** Opening AVAILABLE RECORDS block **

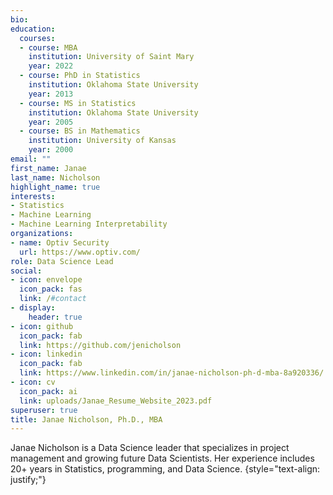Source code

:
 ```yaml
---
bio: 
education:
  courses:
  - course: MBA
    institution: University of Saint Mary
    year: 2022
  - course: PhD in Statistics
    institution: Oklahoma State University
    year: 2013
  - course: MS in Statistics
    institution: Oklahoma State University
    year: 2005
  - course: BS in Mathematics
    institution: University of Kansas
    year: 2000
email: ""
first_name: Janae
last_name: Nicholson
highlight_name: true
interests:
- Statistics
- Machine Learning
- Machine Learning Interpretability
organizations:
- name: Optiv Security
  url: https://www.optiv.com/
role: Data Science Lead
social:
- icon: envelope
  icon_pack: fas
  link: /#contact
- display:
    header: true
- icon: github
  icon_pack: fab
  link: https://github.com/jenicholson
- icon: linkedin
  icon_pack: fab
  link: https://www.linkedin.com/in/janae-nicholson-ph-d-mba-8a920336/
- icon: cv
  icon_pack: ai
  link: uploads/Janae_Resume_Website_2023.pdf
superuser: true
title: Janae Nicholson, Ph.D., MBA
---
```


Janae Nicholson is a Data Science leader that specializes in project management and growing future Data Scientists.  Her experience includes 20+ years in Statistics, programming, and Data Science.
{style="text-align: justify;"}
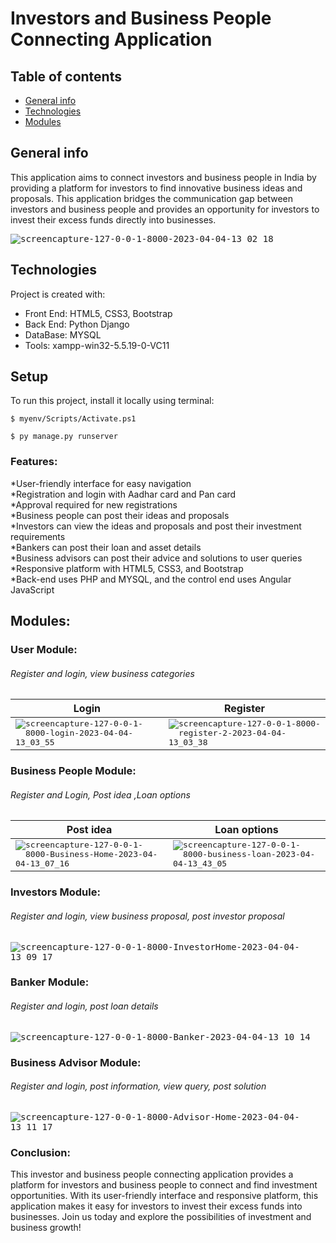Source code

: # Investors and Business People Connecting Application 
## Table of contents
* [General info](#general-info)
* [Technologies](#technologies)
* [Modules](#setup)

## General info
This application aims to connect investors and business people in India by providing a platform for investors to find innovative business ideas and proposals. This application bridges the communication gap between investors and business people and provides an opportunity for investors to invest their excess funds directly into businesses.

<kbd>![screencapture-127-0-0-1-8000-2023-04-04-13_02_18](https://user-images.githubusercontent.com/116723241/229720500-b0e00a62-50c4-4147-af17-d605619a0a7d.png)</kbd>
	
## Technologies
Project is created with:
* Front End: HTML5, CSS3, Bootstrap 
* Back End: Python Django
* DataBase: MYSQL
* Tools: xampp-win32-5.5.19-0-VC11
	
## Setup
To run this project, install it locally using terminal:

```
$ myenv/Scripts/Activate.ps1
```

```
$ py manage.py runserver
```




### Features:

  *User-friendly interface for easy navigation<br>
  *Registration and login with Aadhar card and Pan card<br>
  *Approval required for new registrations<br>
  *Business people can post their ideas and proposals<br>
  *Investors can view the ideas and proposals and post their investment requirements<br>
  *Bankers can post their loan and asset details<br>
  *Business advisors can post their advice and solutions to user queries<br>
  *Responsive platform with HTML5, CSS3, and Bootstrap<br>
  *Back-end uses PHP and MYSQL, and the control end uses Angular JavaScript

## Modules:
### User Module: 
   ###### Register and login, view business categories

|  Login            |  Register |
|---------------------|----------------------|
|<kbd>![screencapture-127-0-0-1-8000-login-2023-04-04-13_03_55](https://user-images.githubusercontent.com/116723241/229728797-857c7fa7-f316-409b-9352-8942e4c8dedd.png)</kbd> |<kbd> ![screencapture-127-0-0-1-8000-register-2-2023-04-04-13_03_38](https://user-images.githubusercontent.com/116723241/229720800-946e4a7a-0ba9-440e-a857-f3eb81694543.png)</kbd>|


### Business People Module: 
###### Register and Login, Post idea ,Loan options
|  Post idea            |  Loan options |
|---------------------|----------------------|
|<kbd>![screencapture-127-0-0-1-8000-Business-Home-2023-04-04-13_07_16](https://user-images.githubusercontent.com/116723241/229730473-4dd849df-f883-45db-8a1f-1c0628f115a8.png)</kbd>|<kbd> ![screencapture-127-0-0-1-8000-business-loan-2023-04-04-13_43_05](https://user-images.githubusercontent.com/116723241/229730409-aeb95d4d-63e3-4739-bd13-e155c3a6fea6.png)</kbd>|


### Investors Module: 
 ###### Register and login, view business proposal, post investor proposal
<kbd>![screencapture-127-0-0-1-8000-InvestorHome-2023-04-04-13_09_17](https://user-images.githubusercontent.com/116723241/229722035-31abd06b-7ca6-410f-bbd6-426e2e7af214.png)</kbd>

### Banker Module:
 ###### Register and login, post loan details
<kbd>![screencapture-127-0-0-1-8000-Banker-2023-04-04-13_10_14](https://user-images.githubusercontent.com/116723241/229722243-27a6eed6-1095-4cb6-b83e-4ec6061f51d1.png)</kbd>

### Business Advisor Module: 
 ###### Register and login, post information, view query, post solution
<kbd>![screencapture-127-0-0-1-8000-Advisor-Home-2023-04-04-13_11_17](https://user-images.githubusercontent.com/116723241/229722481-2b3277de-4caa-4d09-bed0-2a6ad5f884e6.png)</kbd>

### Conclusion:
  This investor and business people connecting application provides a platform for investors and business people to connect and find investment opportunities. With its     user-friendly interface and responsive platform, this application makes it easy for investors to invest their excess funds into businesses. Join us today and explore the possibilities of investment and business growth!
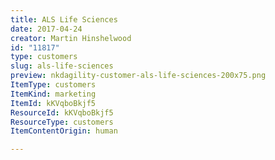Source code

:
 ```yaml
---
title: ALS Life Sciences
date: 2017-04-24
creator: Martin Hinshelwood
id: "11817"
type: customers
slug: als-life-sciences
preview: nkdagility-customer-als-life-sciences-200x75.png
ItemType: customers
ItemKind: marketing
ItemId: kKVqboBkjf5
ResourceId: kKVqboBkjf5
ResourceType: customers
ItemContentOrigin: human

---
```



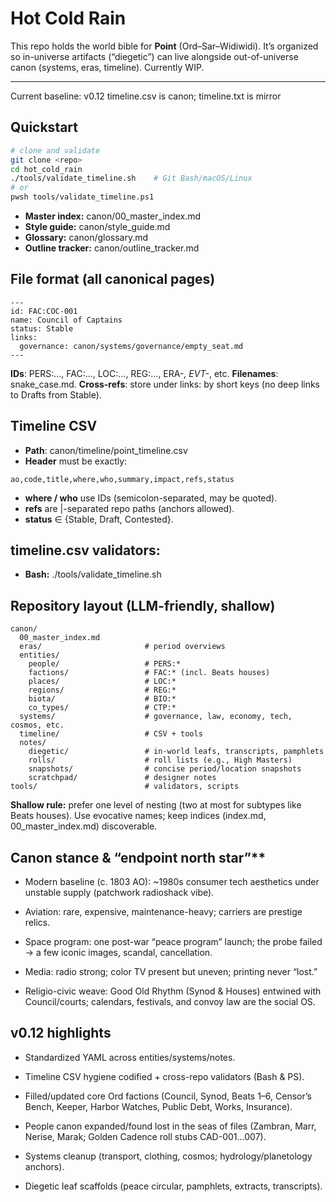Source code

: # Hot Cold Rain

This repo holds the world bible for **Point** (Ord–Sar–Widiwidi). It’s organized so in-universe artifacts (“diegetic”) can live alongside out-of-universe canon (systems, eras, timeline). Currently WIP.

---
Current baseline: v0.12
timeline.csv is canon; timeline.txt is mirror

## Quickstart

```bash
# clone and validate
git clone <repo>
cd hot_cold_rain
./tools/validate_timeline.sh    # Git Bash/macOS/Linux
# or
pwsh tools/validate_timeline.ps1
```

- **Master index:** canon/00_master_index.md
- **Style guide:** canon/style_guide.md
- **Glossary:** canon/glossary.md
- **Outline tracker:** canon/outline_tracker.md

## File format (all canonical pages)
```
---
id: FAC:COC-001
name: Council of Captains
status: Stable
links:
  governance: canon/systems/governance/empty_seat.md
---
```
**IDs**: PERS:…, FAC:…, LOC:…, REG:…, ERA-*, EVT-*, etc.
**Filenames**: snake_case.md.
**Cross-refs**: store under links: by short keys (no deep links to Drafts from Stable).

## Timeline CSV
- **Path**: canon/timeline/point_timeline.csv
- **Header** must be exactly:
```
ao,code,title,where,who,summary,impact,refs,status
```
- **where / who** use IDs (semicolon-separated, may be quoted).
- **refs** are |-separated repo paths (anchors allowed).
- **status** ∈ {Stable, Draft, Contested}.

## timeline.csv validators:
- **Bash:** ./tools/validate_timeline.sh

## Repository layout (LLM-friendly, shallow)
```
canon/
  00_master_index.md
  eras/                       # period overviews
  entities/
    people/                   # PERS:*
    factions/                 # FAC:* (incl. Beats houses)
    places/                   # LOC:*
    regions/                  # REG:*
    biota/                    # BIO:*
    co_types/                 # CTP:*
  systems/                    # governance, law, economy, tech, cosmos, etc.
  timeline/                   # CSV + tools
  notes/
    diegetic/                 # in-world leafs, transcripts, pamphlets
    rolls/                    # roll lists (e.g., High Masters)
    snapshots/                # concise period/location snapshots
    scratchpad/               # designer notes
tools/                        # validators, scripts
```
**Shallow rule:** prefer one level of nesting (two at most for subtypes like Beats houses). Use evocative names; keep indices (index.md, 00_master_index.md) discoverable.

## Canon stance & “endpoint north star”**

  - Modern baseline (c. 1803 AO): ~1980s consumer tech aesthetics under unstable supply (patchwork radioshack vibe).
  
  - Aviation: rare, expensive, maintenance-heavy; carriers are prestige relics.
  
  - Space program: one post-war “peace program” launch; the probe failed → a few iconic images, scandal, cancellation.
  
  - Media: radio strong; color TV present but uneven; printing never “lost.”
  
  - Religio-civic weave: Good Old Rhythm (Synod & Houses) entwined with Council/courts; calendars, festivals, and convoy law are the social OS.

## v0.12 highlights

  - Standardized YAML across entities/systems/notes.

  - Timeline CSV hygiene codified + cross-repo validators (Bash & PS).

  - Filled/updated core Ord factions (Council, Synod, Beats 1–6, Censor’s Bench, Keeper, Harbor Watches, Public Debt, Works, Insurance).

  - People canon expanded/found lost in the seas of files (Zambran, Marr, Nerise, Marak; Golden Cadence roll stubs CAD-001…007).

  - Systems cleanup (transport, clothing, cosmos; hydrology/planetology anchors).

  - Diegetic leaf scaffolds (peace circular, pamphlets, extracts, transcripts).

** Closing AVAILABLE RECORDS block **

> **YOUR TASK**: Return the line that contains "- Systems cleanup", along with every line after it in the data above, exactly and with nothing else.

> **ANSWER SPACE**:
  - Systems cleanup (transport, clothing, cosmos; hydrology/planetology anchors).

  - Diegetic leaf scaffolds (peace circular, pamphlets, extracts, transcripts).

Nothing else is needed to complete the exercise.